* **What is needed**: Find every line in the data that contains the word "application". Return each of those lines.

[Source material — start]

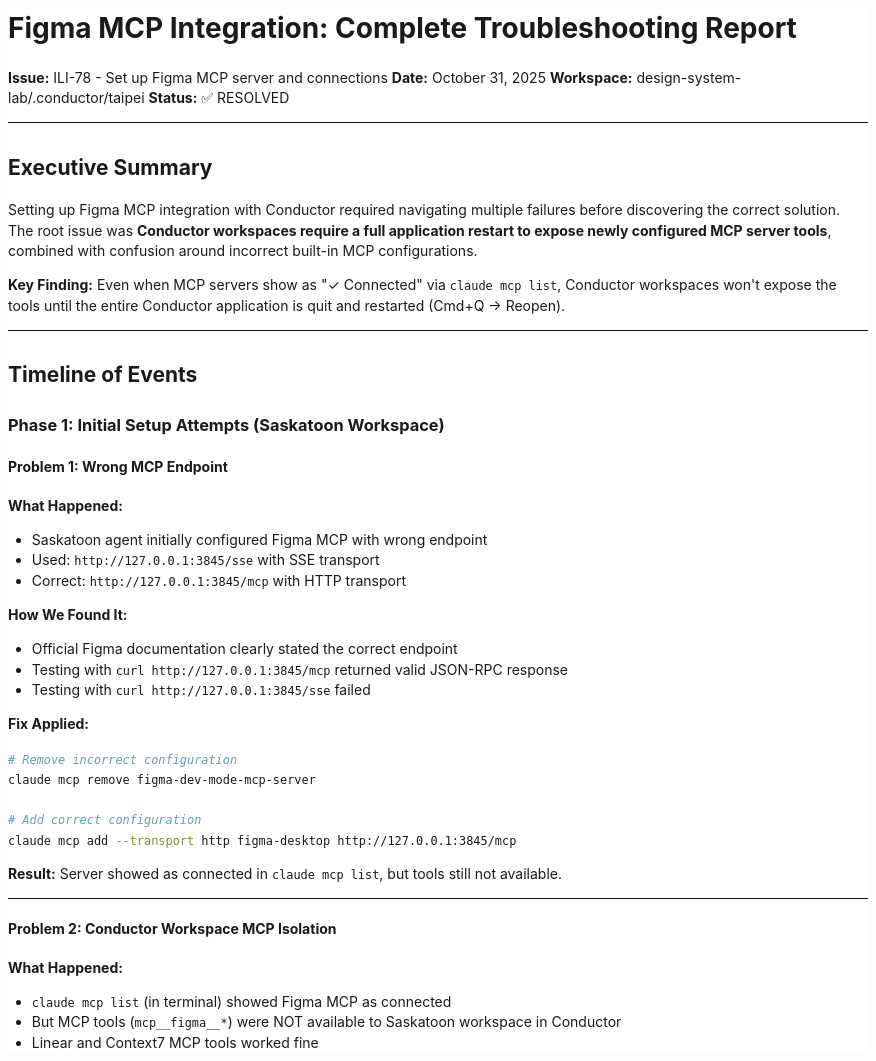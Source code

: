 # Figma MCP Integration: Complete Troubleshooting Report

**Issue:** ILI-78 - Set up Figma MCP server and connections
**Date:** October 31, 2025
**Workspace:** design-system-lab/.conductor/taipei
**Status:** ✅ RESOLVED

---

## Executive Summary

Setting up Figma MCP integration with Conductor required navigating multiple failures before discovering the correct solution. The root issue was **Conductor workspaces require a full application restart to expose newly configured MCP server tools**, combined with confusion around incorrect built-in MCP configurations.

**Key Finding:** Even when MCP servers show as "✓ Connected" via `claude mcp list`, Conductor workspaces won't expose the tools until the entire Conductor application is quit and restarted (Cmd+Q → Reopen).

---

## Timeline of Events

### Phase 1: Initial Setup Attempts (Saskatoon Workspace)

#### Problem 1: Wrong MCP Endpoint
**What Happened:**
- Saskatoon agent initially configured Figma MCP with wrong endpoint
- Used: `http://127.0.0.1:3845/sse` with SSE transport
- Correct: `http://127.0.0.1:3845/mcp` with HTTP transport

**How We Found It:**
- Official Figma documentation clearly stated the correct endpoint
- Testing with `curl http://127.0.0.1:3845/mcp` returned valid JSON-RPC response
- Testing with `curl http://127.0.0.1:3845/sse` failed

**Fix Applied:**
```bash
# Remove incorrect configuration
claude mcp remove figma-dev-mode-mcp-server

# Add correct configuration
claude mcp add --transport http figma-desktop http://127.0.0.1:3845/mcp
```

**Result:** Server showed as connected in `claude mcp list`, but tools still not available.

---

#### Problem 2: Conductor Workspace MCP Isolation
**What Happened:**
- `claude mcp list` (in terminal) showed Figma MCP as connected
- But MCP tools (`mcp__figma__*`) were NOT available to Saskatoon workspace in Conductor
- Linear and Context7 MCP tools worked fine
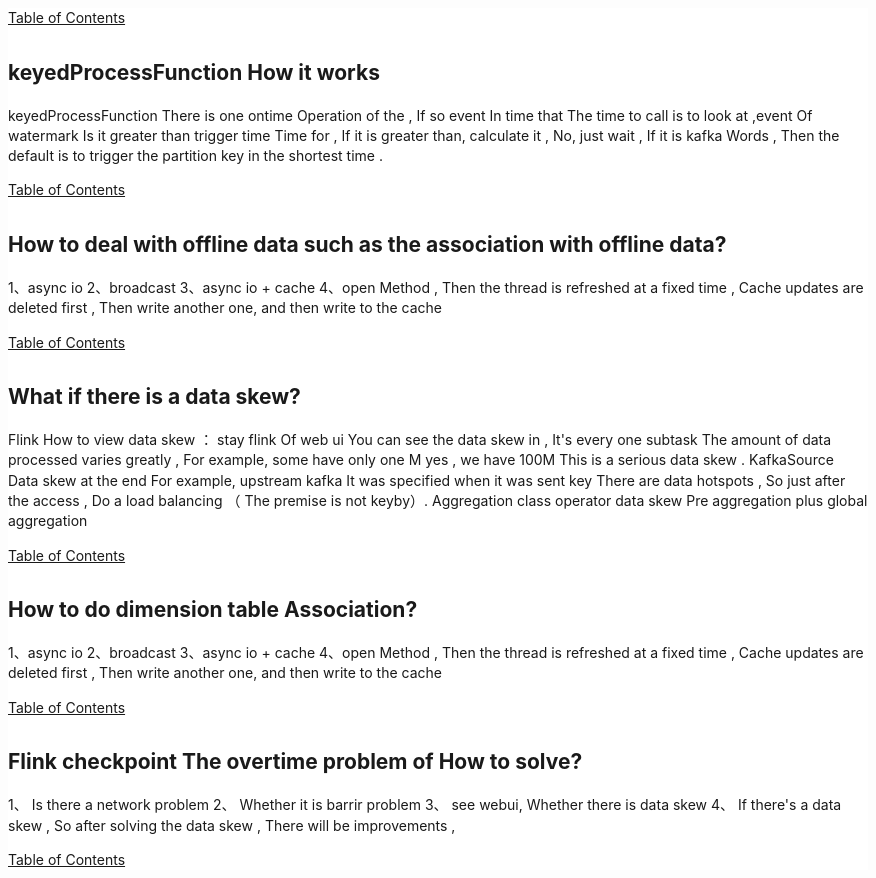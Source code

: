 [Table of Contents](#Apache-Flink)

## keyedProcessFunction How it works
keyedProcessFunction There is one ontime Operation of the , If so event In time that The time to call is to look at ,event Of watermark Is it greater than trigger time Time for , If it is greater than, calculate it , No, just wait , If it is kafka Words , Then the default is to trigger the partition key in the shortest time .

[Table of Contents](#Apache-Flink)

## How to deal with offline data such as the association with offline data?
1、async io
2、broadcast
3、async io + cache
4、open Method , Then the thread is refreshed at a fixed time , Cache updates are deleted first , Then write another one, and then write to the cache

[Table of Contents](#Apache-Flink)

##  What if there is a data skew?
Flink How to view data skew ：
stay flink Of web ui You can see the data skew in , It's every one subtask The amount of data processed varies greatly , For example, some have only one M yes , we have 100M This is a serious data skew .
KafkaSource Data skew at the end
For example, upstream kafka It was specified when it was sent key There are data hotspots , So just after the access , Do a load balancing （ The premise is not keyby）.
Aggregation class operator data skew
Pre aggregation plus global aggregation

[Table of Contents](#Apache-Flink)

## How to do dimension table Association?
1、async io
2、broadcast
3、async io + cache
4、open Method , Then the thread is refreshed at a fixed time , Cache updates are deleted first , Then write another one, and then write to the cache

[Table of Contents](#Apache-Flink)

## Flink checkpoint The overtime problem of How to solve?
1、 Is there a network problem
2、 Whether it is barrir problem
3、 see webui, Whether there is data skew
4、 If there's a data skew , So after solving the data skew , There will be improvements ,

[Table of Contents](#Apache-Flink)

[Source material — finish]
[Source material — start]

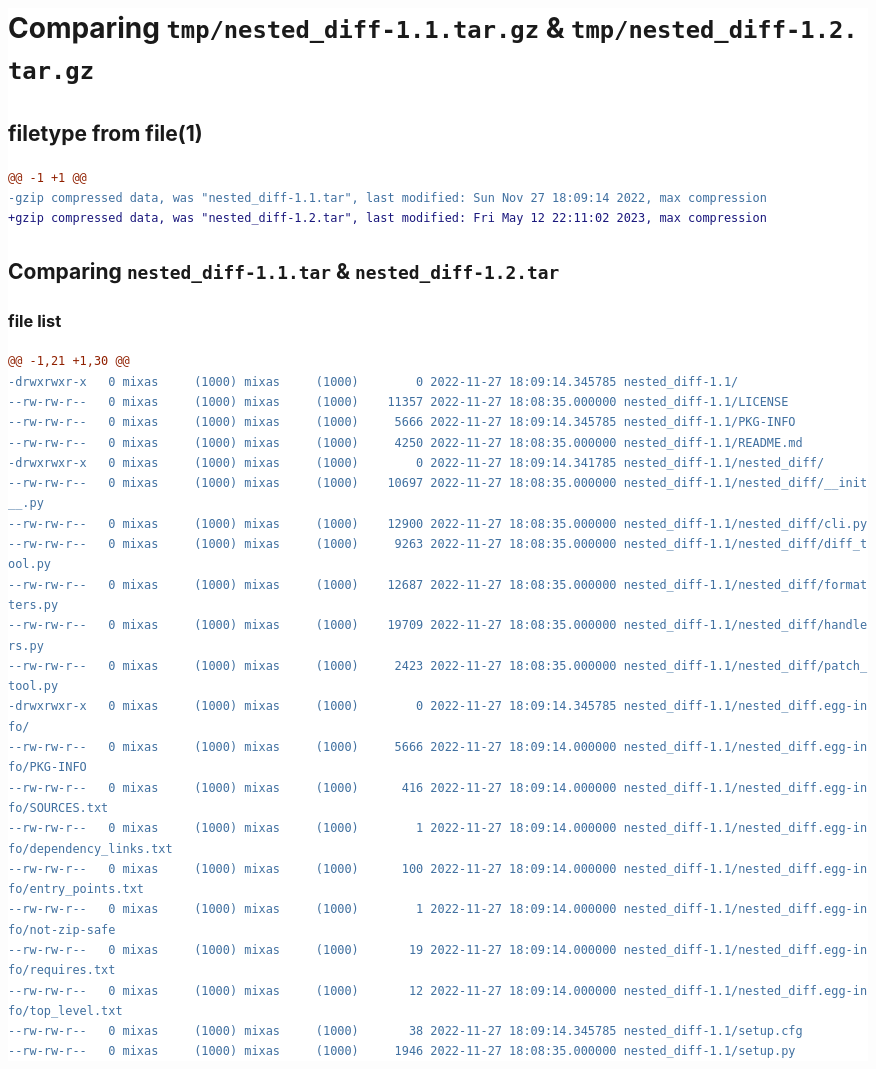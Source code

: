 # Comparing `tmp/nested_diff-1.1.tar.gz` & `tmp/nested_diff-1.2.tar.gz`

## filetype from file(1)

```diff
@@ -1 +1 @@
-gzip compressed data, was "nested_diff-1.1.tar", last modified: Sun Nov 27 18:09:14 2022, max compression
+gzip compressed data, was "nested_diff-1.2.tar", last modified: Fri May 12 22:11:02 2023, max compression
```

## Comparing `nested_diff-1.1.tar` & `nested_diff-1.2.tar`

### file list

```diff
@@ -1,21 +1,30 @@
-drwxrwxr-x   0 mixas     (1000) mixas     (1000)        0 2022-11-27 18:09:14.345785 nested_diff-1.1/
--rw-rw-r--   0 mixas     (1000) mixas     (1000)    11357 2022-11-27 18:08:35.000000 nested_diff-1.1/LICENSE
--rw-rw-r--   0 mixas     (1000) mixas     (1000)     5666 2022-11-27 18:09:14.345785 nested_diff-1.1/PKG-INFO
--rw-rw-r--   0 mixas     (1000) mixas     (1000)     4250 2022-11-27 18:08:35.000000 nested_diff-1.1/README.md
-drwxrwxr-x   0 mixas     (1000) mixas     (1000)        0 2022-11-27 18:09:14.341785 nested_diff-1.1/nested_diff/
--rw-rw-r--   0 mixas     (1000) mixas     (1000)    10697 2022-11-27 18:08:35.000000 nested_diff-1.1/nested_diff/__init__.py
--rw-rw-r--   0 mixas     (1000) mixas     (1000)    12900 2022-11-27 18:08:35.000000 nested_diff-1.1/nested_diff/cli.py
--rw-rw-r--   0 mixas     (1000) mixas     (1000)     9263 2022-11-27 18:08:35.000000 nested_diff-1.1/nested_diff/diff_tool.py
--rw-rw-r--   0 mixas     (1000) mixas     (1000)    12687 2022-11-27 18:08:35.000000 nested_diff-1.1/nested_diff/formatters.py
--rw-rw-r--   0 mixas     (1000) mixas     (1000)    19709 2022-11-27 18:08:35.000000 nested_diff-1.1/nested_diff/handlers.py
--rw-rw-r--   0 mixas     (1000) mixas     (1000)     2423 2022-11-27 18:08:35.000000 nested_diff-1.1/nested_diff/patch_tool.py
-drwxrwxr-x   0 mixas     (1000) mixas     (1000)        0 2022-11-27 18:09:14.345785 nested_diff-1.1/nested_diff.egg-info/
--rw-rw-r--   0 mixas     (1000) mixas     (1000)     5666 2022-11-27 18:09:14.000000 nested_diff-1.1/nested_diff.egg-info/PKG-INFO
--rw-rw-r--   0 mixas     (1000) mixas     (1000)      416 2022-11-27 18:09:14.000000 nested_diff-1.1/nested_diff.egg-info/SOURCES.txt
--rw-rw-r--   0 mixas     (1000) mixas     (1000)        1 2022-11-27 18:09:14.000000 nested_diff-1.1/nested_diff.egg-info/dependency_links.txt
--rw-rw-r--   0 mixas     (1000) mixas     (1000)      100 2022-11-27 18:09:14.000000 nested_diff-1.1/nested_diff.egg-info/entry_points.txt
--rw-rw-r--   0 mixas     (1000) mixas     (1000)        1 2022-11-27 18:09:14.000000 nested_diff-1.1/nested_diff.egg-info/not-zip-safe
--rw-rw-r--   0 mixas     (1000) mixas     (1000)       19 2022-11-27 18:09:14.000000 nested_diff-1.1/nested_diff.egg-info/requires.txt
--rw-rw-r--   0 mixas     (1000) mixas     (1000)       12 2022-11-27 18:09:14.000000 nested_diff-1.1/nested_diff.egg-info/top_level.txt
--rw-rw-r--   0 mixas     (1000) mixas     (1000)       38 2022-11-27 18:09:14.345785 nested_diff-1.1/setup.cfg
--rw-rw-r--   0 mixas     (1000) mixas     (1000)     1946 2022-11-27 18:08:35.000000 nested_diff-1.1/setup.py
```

[Source material — finish]

* **Final answer**:
Setting up Figma MCP integration with Conductor required navigating multiple failures before discovering the correct solution. The root issue was **Conductor workspaces require a full application restart to expose newly configured MCP server tools**, combined with confusion around incorrect built-in MCP configurations.
**Key Finding:** Even when MCP servers show as "✓ Connected" via `claude mcp list`, Conductor workspaces won't expose the tools until the entire Conductor application is quit and restarted (Cmd+Q → Reopen).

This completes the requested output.